## WORK INSTRUCTION
What is wanted is the line holding "## 2. Goals" and every later line through the end of the entries, set down exactly.

## DATA FOR REVIEW
===
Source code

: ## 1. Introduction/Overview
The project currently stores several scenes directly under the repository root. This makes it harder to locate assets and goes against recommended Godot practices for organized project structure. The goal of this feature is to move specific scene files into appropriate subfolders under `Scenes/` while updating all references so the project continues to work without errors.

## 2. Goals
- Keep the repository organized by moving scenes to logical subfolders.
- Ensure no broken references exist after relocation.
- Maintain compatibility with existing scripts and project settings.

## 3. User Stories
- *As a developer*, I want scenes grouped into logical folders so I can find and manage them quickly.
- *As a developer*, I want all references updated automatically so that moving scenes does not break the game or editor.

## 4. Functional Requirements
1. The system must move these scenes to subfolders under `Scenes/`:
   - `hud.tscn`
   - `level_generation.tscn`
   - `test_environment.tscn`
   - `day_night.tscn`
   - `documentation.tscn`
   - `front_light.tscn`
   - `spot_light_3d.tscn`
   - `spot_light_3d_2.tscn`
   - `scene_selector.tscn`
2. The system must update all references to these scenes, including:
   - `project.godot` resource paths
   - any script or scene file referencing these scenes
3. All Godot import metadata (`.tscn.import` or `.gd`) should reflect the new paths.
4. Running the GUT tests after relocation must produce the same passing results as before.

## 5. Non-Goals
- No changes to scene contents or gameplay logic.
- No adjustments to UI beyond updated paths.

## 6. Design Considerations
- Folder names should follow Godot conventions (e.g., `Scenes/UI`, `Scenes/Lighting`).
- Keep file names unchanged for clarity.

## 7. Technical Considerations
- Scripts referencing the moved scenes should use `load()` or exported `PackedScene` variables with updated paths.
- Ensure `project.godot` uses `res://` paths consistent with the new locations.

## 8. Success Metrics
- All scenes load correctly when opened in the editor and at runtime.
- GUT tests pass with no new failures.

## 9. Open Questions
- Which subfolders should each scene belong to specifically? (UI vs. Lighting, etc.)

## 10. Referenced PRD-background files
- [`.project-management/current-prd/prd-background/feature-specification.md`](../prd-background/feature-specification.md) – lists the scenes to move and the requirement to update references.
===
## TASK SOLUTION
## 2. Goals
- Keep the repository organized by moving scenes to logical subfolders.
- Ensure no broken references exist after relocation.
- Maintain compatibility with existing scripts and project settings.

## 3. User Stories
- *As a developer*, I want scenes grouped into logical folders so I can find and manage them quickly.
- *As a developer*, I want all references updated automatically so that moving scenes does not break the game or editor.

## 4. Functional Requirements
1. The system must move these scenes to subfolders under `Scenes/`:
   - `hud.tscn`
   - `level_generation.tscn`
   - `test_environment.tscn`
   - `day_night.tscn`
   - `documentation.tscn`
   - `front_light.tscn`
   - `spot_light_3d.tscn`
   - `spot_light_3d_2.tscn`
   - `scene_selector.tscn`
2. The system must update all references to these scenes, including:
   - `project.godot` resource paths
   - any script or scene file referencing these scenes
3. All Godot import metadata (`.tscn.import` or `.gd`) should reflect the new paths.
4. Running the GUT tests after relocation must produce the same passing results as before.

## 5. Non-Goals
- No changes to scene contents or gameplay logic.
- No adjustments to UI beyond updated paths.

## 6. Design Considerations
- Folder names should follow Godot conventions (e.g., `Scenes/UI`, `Scenes/Lighting`).
- Keep file names unchanged for clarity.

## 7. Technical Considerations
- Scripts referencing the moved scenes should use `load()` or exported `PackedScene` variables with updated paths.
- Ensure `project.godot` uses `res://` paths consistent with the new locations.

## 8. Success Metrics
- All scenes load correctly when opened in the editor and at runtime.
- GUT tests pass with no new failures.

## 9. Open Questions
- Which subfolders should each scene belong to specifically? (UI vs. Lighting, etc.)

## 10. Referenced PRD-background files
- [`.project-management/current-prd/prd-background/feature-specification.md`](../prd-background/feature-specification.md) – lists the scenes to move and the requirement to update references.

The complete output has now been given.